基因组编辑技术研究进展及其在植物中的应用

2015-10-20 00:47徐华山等
安徽农学通报 2015年18期
关键词:植物

徐华山等

摘 要:基因组编辑技术是进行农作物基因功能研究和遗传改良的重要辅助工具,目前已经成熟应用的基因组编辑技术包括ZFNs、TALENs以及近几年兴起的CRISPR/Cas系统。该文介绍了ZFNs、TALENs及CRISPR/Cas系统的研究进展、各自的优缺点以及在植物中的应用,并对基因组编辑技术的应用前景进行了展望。

关键词:基因组编辑;ZFNs;TALENs;CRISPR/Cas;植物

中图分类号 Q78 文献标识码 A 文章编号 1007-7731(2015)18-15-05

随着现代分子生物学的飞速发展,越来越多的物种基因组测序完成,研究基因功能成为了科学家下一步的工作重心。基因组编辑技术被《Science》评为2012年十大重要科学进展之一,利用基因组编辑技术对植物基因进行改造是进行农作物遗传改良的重要辅助手段。目前应用最多的基因组编辑技术主要包括锌指核酸酶(zinc-finger nucleases,ZFNs)[1-2],类转录激活因子效应物核酸酶(transcription activator-like nucleases,TALENs)[3-4]以及CRISPR/Cas9系统[5]。ZFNs是第一种由人工改造应用的核酸内切酶,由含有锌指结构域的转录因子和非特异性的核酸内切酶Fok I 的切割结构域融合而成。尽管ZFNs成功应用于多种生物的基因组编辑,但是设计困难、组装昂贵、耗时长、失败概率高等缺点限制了该技术的发展与应用。TALENs是利用类转录激活因子效应物DNA结合结构域和非特异性的核酸内切酶Fok I 的切割结构域融合而成的核酸内切酶。TALENs实现了单个蛋白质与单个核苷酸的对应,与ZFNs相比更易组装设计,打靶效率也更高[6-8]。2013年初,基于细菌获得性免疫系统改造的由RNA介导的全新人工核酸酶CRISPR/Cas9系统出现了,与ZFNs和TALENs相比,该系统只需设计和目标核苷酸对应的RNA序列即可,操作手段更简单,效率更高,成本更低,适合普通分子生物学实验室操作,为基因组编辑提供了新的平台。本文就3种基因组编辑技术的作用原理、结构特征及使用特点等方面进行介绍,并对基因组编辑技术在植物基因编辑中的应用进行了展望。

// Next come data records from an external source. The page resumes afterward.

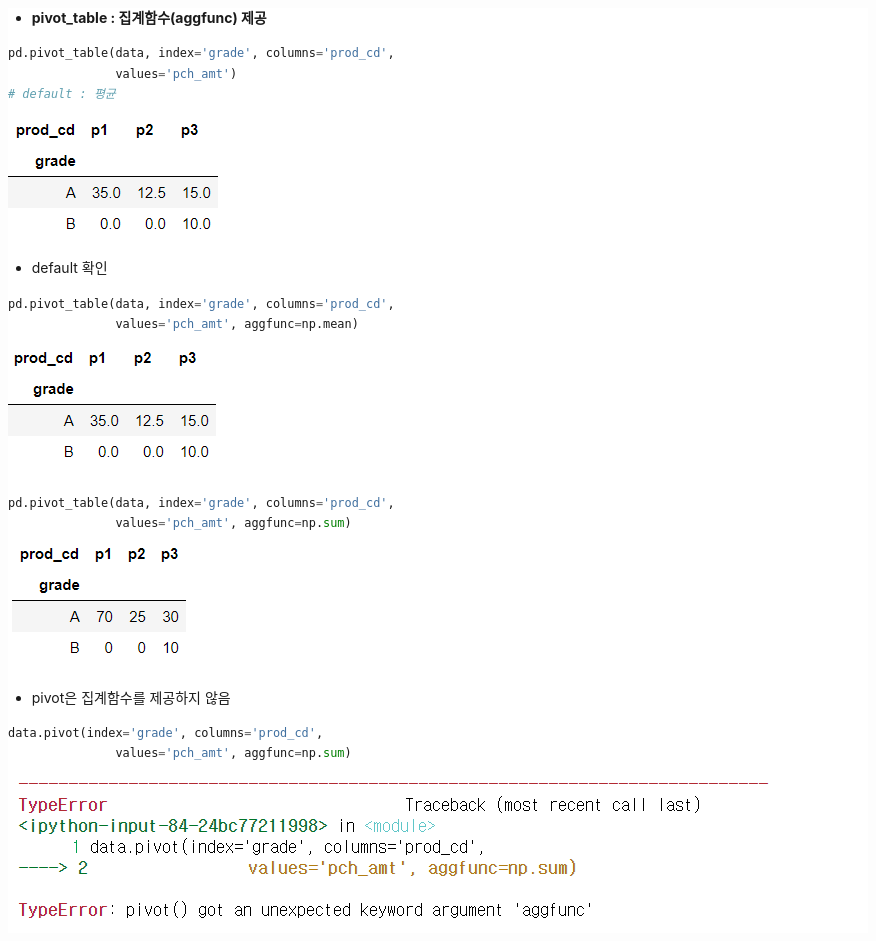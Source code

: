 - **pivot_table : 집계함수(aggfunc) 제공**

```python
pd.pivot_table(data, index='grade', columns='prod_cd', 
               values='pch_amt')
# default : 평균
```

![image-20200114140006698](image/image-20200114140006698.png)

- default 확인

```python
pd.pivot_table(data, index='grade', columns='prod_cd', 
               values='pch_amt', aggfunc=np.mean)
```

![image-20200114140027197](image/image-20200114140027197.png)

```python
pd.pivot_table(data, index='grade', columns='prod_cd', 
               values='pch_amt', aggfunc=np.sum)
```

![image-20200114140041230](image/image-20200114140041230.png)

- pivot은 집계함수를 제공하지 않음

```python
data.pivot(index='grade', columns='prod_cd', 
               values='pch_amt', aggfunc=np.sum)
```

![image-20200114140131169](image/image-20200114140131169.png)
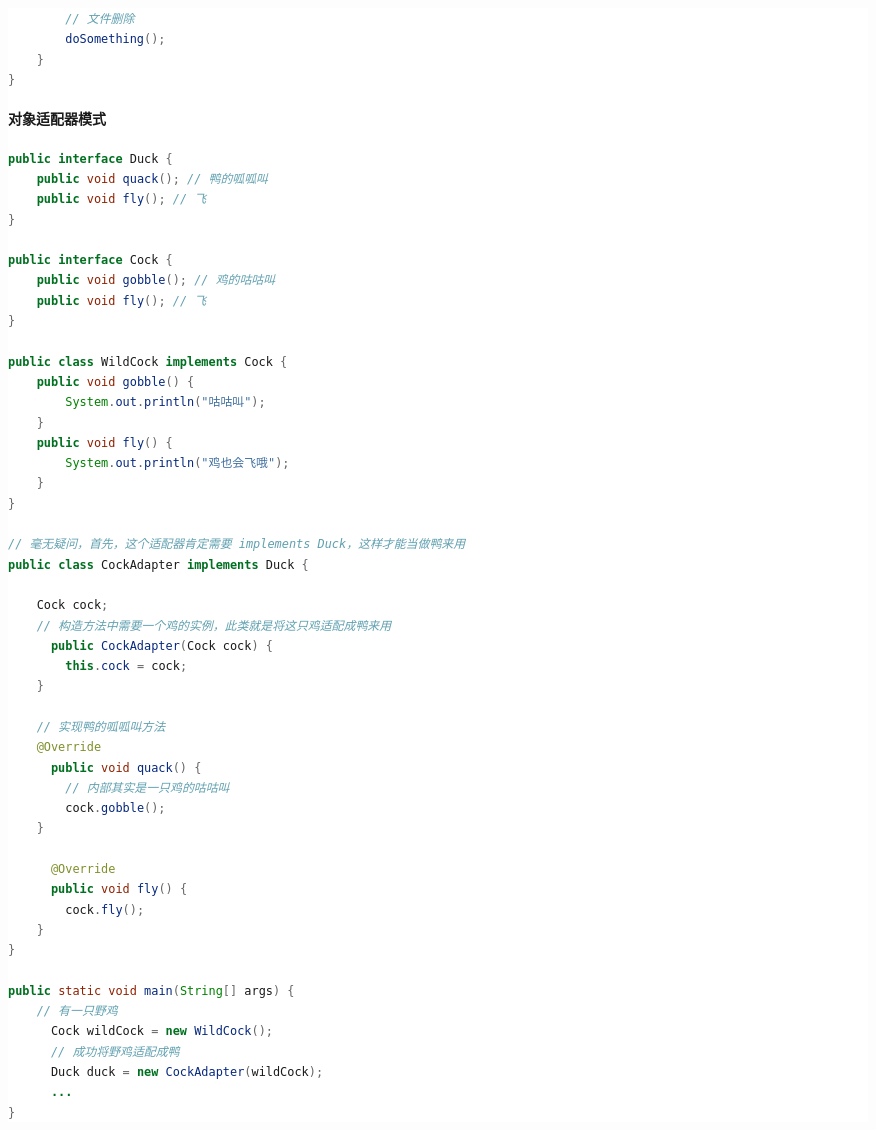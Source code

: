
 ```java
        // 文件删除
        doSomething();
    }
}
```

#### 对象适配器模式
```java
public interface Duck {
    public void quack(); // 鸭的呱呱叫
    public void fly(); // 飞
}
 
public interface Cock {
    public void gobble(); // 鸡的咕咕叫
    public void fly(); // 飞
}
 
public class WildCock implements Cock {
    public void gobble() {
        System.out.println("咕咕叫");
    }
    public void fly() {
        System.out.println("鸡也会飞哦");
    }
}
 
// 毫无疑问，首先，这个适配器肯定需要 implements Duck，这样才能当做鸭来用
public class CockAdapter implements Duck {
 
    Cock cock;
    // 构造方法中需要一个鸡的实例，此类就是将这只鸡适配成鸭来用
      public CockAdapter(Cock cock) {
        this.cock = cock;
    }
 
    // 实现鸭的呱呱叫方法
    @Override
      public void quack() {
        // 内部其实是一只鸡的咕咕叫
        cock.gobble();
    }
 
      @Override
      public void fly() {
        cock.fly();
    }
}
 
public static void main(String[] args) {
    // 有一只野鸡
      Cock wildCock = new WildCock();
      // 成功将野鸡适配成鸭
      Duck duck = new CockAdapter(wildCock);
      ...
}
```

1 ZFNs、TALENs和CRISPR/Cas系统的原理及特点

1.1 ZFNs技术 锌指核酸酶(ZFNs)是应用较早的一类基因组编辑技术。该酶的N端是锌指蛋白DNA结合域,可以识别并结合含特定碱基序列的DNA,C端是非特异性核酸酶Fok I的切割结构域。锌指蛋白根据保守结构域的不同可以分为C2H2型、C4型和C6型,研究应用比较多的是C2H2型。这种锌指蛋白由30个氨基酸构成并围绕锌离子折叠成ββα结构,α螺旋插入DNA双螺旋中可以特异识别DNA序列上的3个连续碱基并与之结合[9-10]。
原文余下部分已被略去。